Problem to solve — Which lines in the records below contain the word "Page"? Copy each one out.

Plain-text document sources —

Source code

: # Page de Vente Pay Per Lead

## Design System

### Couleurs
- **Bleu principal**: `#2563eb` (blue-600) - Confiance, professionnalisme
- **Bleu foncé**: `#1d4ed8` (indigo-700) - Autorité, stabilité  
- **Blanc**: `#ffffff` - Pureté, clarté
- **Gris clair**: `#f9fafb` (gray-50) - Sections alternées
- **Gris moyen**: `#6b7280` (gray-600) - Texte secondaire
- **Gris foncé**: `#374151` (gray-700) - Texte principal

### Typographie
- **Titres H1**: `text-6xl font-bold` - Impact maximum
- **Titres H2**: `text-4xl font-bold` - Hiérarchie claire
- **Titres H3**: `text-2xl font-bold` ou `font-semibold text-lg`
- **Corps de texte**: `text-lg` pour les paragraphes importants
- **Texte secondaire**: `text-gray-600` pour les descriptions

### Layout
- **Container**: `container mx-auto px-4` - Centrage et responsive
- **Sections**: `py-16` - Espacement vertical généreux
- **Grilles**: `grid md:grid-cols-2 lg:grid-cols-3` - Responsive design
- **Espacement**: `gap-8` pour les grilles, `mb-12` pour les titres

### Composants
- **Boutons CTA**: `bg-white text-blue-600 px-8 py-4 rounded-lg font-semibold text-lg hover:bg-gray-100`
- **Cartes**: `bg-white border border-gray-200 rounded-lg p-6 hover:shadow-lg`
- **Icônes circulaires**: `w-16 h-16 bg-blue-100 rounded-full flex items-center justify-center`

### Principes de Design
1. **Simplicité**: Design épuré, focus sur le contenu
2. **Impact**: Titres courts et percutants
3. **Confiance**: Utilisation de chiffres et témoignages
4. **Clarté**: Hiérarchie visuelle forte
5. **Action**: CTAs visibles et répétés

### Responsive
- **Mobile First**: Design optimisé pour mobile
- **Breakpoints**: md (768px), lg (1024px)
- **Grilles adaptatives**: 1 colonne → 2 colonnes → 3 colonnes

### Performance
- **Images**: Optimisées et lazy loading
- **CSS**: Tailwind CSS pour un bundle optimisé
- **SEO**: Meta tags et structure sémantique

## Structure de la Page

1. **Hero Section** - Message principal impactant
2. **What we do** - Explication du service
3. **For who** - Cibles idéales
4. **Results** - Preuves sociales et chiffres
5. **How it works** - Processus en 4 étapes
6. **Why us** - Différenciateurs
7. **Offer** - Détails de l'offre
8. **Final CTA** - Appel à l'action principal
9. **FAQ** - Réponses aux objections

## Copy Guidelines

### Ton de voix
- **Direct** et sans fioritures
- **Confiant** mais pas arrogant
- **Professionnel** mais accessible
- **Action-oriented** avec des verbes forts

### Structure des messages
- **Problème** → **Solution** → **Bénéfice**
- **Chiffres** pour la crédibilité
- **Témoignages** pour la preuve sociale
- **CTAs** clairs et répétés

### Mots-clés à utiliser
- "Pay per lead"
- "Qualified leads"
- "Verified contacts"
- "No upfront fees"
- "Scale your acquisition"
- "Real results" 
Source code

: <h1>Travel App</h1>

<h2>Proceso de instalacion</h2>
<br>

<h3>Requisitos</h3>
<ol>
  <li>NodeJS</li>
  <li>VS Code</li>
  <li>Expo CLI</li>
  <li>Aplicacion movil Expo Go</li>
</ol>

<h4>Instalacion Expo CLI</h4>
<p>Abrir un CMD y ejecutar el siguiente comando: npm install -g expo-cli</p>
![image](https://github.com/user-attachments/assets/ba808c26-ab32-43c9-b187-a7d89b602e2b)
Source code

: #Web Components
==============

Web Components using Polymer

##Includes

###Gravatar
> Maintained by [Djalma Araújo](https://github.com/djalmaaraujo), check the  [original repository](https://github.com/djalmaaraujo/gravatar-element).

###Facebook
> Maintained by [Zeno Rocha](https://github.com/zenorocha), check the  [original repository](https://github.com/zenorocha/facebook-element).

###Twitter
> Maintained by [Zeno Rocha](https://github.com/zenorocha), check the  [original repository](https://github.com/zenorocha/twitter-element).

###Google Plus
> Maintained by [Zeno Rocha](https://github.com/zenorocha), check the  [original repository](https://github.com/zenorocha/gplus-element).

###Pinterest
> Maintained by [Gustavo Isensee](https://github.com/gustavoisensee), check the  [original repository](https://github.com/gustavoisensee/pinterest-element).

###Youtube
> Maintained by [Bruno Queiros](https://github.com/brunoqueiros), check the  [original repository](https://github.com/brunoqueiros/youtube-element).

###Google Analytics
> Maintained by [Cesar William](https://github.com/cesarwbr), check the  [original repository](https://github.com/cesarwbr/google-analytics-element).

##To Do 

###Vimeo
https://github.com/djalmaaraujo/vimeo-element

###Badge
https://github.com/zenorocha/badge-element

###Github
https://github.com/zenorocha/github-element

The answer —
: # Page de Vente Pay Per Lead
## Structure de la Page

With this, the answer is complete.